Another popular factor causing a rise in bullying in the nursing environment is the absence of preparedness among nurses. Being unaware of the problem of bullies in the workplace, nurses are unable to respond adequately, which makes them succumb to the situation (Albishi & Alsharqi, 2018).
Suggestions for a Nurse Being Bullied: Informing the Manager
- Providing details about the problem in a personal conversation;
- Filing a complaint in case the issue exacerbates;
- Seeking the support of authorities (Berry et al., 2016).
Among the key steps that a nurse can take when bullied, informing a manager is the first step toward resolving the issue. The vertical structure of the hospital may impede conflict management, which is why active communication between nurses and mangers is encouraged.
Suggestions for a Nurse Being Bullied: Learning to Fend for Themselves
- Difficulties in eradicating bullying from a nursing setting: an expected outcome;
- Suggestion: teaching a nurse to develop resilience;
- Key strategies: open refusal to play by the bullies’ rules;
- Additional approach: establishing a new mode of communication (Ulrich, Gillespie, Boesch, Bateman, & Grubb, 2017);
- Using a personal example as a model for changing the workplace environment.
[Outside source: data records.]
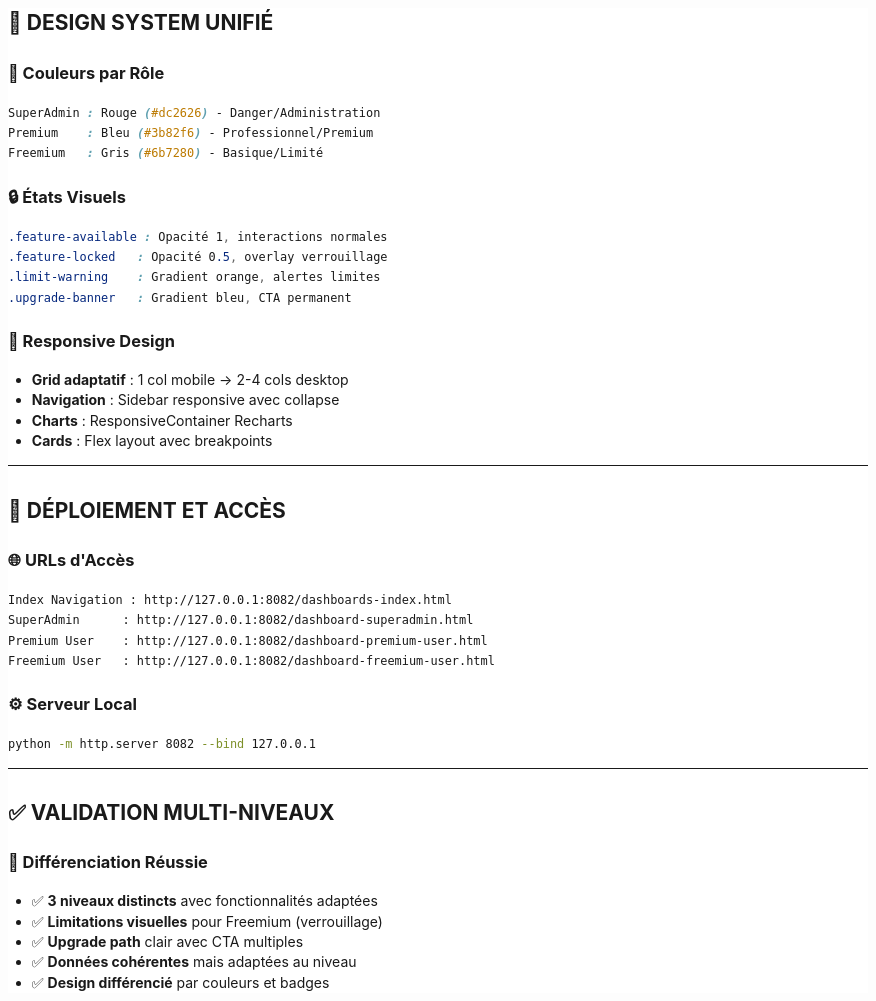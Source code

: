 
## 🎨 DESIGN SYSTEM UNIFIÉ

### **🎯 Couleurs par Rôle**
```css
SuperAdmin : Rouge (#dc2626) - Danger/Administration
Premium    : Bleu (#3b82f6) - Professionnel/Premium  
Freemium   : Gris (#6b7280) - Basique/Limité
```

### **🔒 États Visuels**
```css
.feature-available : Opacité 1, interactions normales
.feature-locked   : Opacité 0.5, overlay verrouillage
.limit-warning    : Gradient orange, alertes limites
.upgrade-banner   : Gradient bleu, CTA permanent
```

### **📱 Responsive Design**
- **Grid adaptatif** : 1 col mobile → 2-4 cols desktop
- **Navigation** : Sidebar responsive avec collapse
- **Charts** : ResponsiveContainer Recharts
- **Cards** : Flex layout avec breakpoints

---

## 🚀 DÉPLOIEMENT ET ACCÈS

### **🌐 URLs d'Accès**
```bash
Index Navigation : http://127.0.0.1:8082/dashboards-index.html
SuperAdmin      : http://127.0.0.1:8082/dashboard-superadmin.html
Premium User    : http://127.0.0.1:8082/dashboard-premium-user.html
Freemium User   : http://127.0.0.1:8082/dashboard-freemium-user.html
```

### **⚙️ Serveur Local**
```bash
python -m http.server 8082 --bind 127.0.0.1
```

---

## ✅ VALIDATION MULTI-NIVEAUX

### **🎯 Différenciation Réussie**
- ✅ **3 niveaux distincts** avec fonctionnalités adaptées
- ✅ **Limitations visuelles** pour Freemium (verrouillage)
- ✅ **Upgrade path** clair avec CTA multiples
- ✅ **Données cohérentes** mais adaptées au niveau
- ✅ **Design différencié** par couleurs et badges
Unfortunately, in a range of instances, complaining about the problem does not lead to the immediate resolution. Combined with the lack of initiative, the unwillingness to alter the status quo among the target audiences will entail the situation in which a nurse will have to learn to defend themselves. In this scenario, one will need to suggest using strategies such as stating the act of bullying, establishing no tolerance for the specified kind of behavior, and suggesting alternative options for communication.
Responsibility of a Nurse: De-Escalating the Conflict
- Problem of a nurse as a team member: lack of control over workplace issues;
- Opportunities for managing bullying: de-escalating a conflict as a temporary solution;
- Use of negotiation and collaboration to make nurses focus on managing workplace tasks.
As a nurse, one has little control over workplace issues. However, to address a problem of bullying in the healthcare setting, a nurse may consider seeking the strategies for de-escalating a conflict as a short-term tool. Thus, one will reduce the pressure experienced by a victim and provide the latter with the time needed to develop a resilience-based approach.
Responsibility of a Nurse: Changing the Workplace Environment
- Long-term objectives in addressing bullying: changing the workplace culture;
- Using a personal example as a role model for others to follow;
- Revisiting ethical standards and values constituting the basis for communication;
- Promoting equality, respect, and conflict management techniques.
In the long term, a nurse may consider shaping attitudes and behaviors in the workplace. The described goal may seem unrealistic for a nurse that does not have a leadership power, yet the introduction of a personal model as the tool for building relationships in the workplace may become a solution. Thus, one will introduce staff members to a set of new values such as equality, respect for peers, and the ability to manage conflicts productively.
References
Albishi, E., & Alsharqi, O. Z. (2018). Factors counteracting nurses’ bullying in healthcare organizations: An applied study in King Abdul‐Aziz University Hospital in Jeddah Province. Journal of Nursing Education and Practice, 8(10), 20-35. Web.
American Nurses Foundation. (2019). Spring 2018 nurse survey. Web.
Berry, P. A., Gillespie, G. L., Fisher, B. S., Gormley, D., & Haynes, J. T. (2016). Psychological distress and workplace bullying among registered nurses. OJIN: The Online Journal of Issues in Nursing, 21(3), 4. Web.
Federal Bureau of Investigation. (2019). Active shooter incidents in the United States in 2018. Washington, D.C.: U.S. Department of Justice.